Ricardo "Ricky" Relosa

Personal information
- Born: March 16, 1960 (age 66)
- Listed height: 6 ft 4 in (1.93 m)
- Listed weight: 198 lb (90 kg)

Career information
- Playing career: 1982–1993
- Position: Forward / center
- Number: 15, 7

Career history
- 1982–1983: Toyota Super Corollas
- 1984: Beer Hausen
- 1985: Ginebra San Miguel
- 1986-1989: Alaska Milkmen
- 1990: Pepsi Hotshots
- 1991-1993: Shell Rimula-X

Career highlights
- Most Improve Player (1986); Member of all-defensive team;

= Ricky Relosa =

Filipino basketball player

Ricardo Relosa (born March 16, 1960), is a retired Filipino professional basketball player in the Philippine Basketball Association, where he played both center and forward positions. After a brief amateur career where he became part of the first batch of local players recruited for the national training team, the Northern Cement basketball team coached by the late Ron Jacobs, Relosa turned professional in 1982 playing for the popular Toyota Super Corollas team.

==PBA career==
As one of the four new acquisitions of Toyota Super Corollas in the 1982 PBA season, Relosa distinguished himself as a reliable and effective defensive player in two seasons with the Silverio-owned franchise. When the team disbanded before the start of the 1984 season, he was among the seven players absorbed by newcomer Beer Hausen Brewmasters, which bought the Toyota franchise. After spending one season playing under his former teammate and now playing-coach Robert Jaworski at Ginebra San Miguel in 1985, Relosa was shipped to newcomer Alaska Milk in 1986.

He played four seasons with Alaska, and in his first year, he was named Most Improved Player. Relosa also became known as half of the vaunted "Bruise Brothers" with Yoyoy Villamin in his next three seasons with the Milkmen. In 1990, he was unprotected by the ballclub and was signed by expansion team Pepsi-Cola, the third new team he had joined in the last seven years. After a woeful stint with Pepsi, Relosa left for the United States and most thought he would migrate there for good. But Ricky soon found himself in the Shell roster midway in the 1991 PBA All-Filipino Conference.

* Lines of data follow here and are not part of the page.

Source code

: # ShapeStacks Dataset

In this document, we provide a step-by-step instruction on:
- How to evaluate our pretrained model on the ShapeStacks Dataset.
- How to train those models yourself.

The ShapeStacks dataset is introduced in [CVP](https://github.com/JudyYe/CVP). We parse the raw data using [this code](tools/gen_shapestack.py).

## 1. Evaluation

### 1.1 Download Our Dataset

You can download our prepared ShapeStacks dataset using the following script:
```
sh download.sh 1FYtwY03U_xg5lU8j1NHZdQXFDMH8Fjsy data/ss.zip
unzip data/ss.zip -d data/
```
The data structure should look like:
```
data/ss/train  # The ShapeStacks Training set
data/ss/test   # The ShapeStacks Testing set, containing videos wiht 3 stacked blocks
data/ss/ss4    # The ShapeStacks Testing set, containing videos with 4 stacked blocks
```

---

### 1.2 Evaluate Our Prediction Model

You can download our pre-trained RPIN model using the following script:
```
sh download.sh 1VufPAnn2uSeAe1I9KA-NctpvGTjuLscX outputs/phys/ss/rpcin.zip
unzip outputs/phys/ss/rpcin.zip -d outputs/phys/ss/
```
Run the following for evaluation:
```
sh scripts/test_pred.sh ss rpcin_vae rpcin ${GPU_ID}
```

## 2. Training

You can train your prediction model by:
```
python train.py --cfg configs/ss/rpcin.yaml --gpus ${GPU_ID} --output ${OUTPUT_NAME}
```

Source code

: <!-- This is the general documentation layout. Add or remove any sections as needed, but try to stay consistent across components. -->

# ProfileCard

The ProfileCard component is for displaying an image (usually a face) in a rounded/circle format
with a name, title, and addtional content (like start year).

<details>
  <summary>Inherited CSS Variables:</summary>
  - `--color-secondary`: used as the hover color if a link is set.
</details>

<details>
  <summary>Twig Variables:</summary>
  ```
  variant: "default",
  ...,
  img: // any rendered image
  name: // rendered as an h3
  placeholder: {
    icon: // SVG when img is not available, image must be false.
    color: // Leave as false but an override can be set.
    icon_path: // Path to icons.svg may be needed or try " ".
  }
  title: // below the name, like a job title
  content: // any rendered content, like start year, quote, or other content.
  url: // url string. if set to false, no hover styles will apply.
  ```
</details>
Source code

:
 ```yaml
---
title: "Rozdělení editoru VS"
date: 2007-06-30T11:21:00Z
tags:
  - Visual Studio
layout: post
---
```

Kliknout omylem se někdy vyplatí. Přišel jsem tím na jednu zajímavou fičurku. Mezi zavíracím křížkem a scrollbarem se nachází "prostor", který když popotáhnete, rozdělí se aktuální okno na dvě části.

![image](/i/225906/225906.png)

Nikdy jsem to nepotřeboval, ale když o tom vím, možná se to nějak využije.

In 1992, ten years after he won two championships with Toyota as a rookie, Relosa became part of the champion team again with Shell winning the first conference crown. In his final PBA season, he triggered some sort of a "war" between the PBA and Games and Amusements Board (GAB) when he punched Swift import Ronnie Thompkins on the nape during the Shell-Swift encounter in the Commissioner's Cup. Relosa was suspended by then-commissioner Rey Marquez but the GAB decided to revoke his license, thus sparking a war of principles between the two bodies. Eventually, Relosa was allowed to play in the third conference after the Games and Amusements Board soften up on its stand.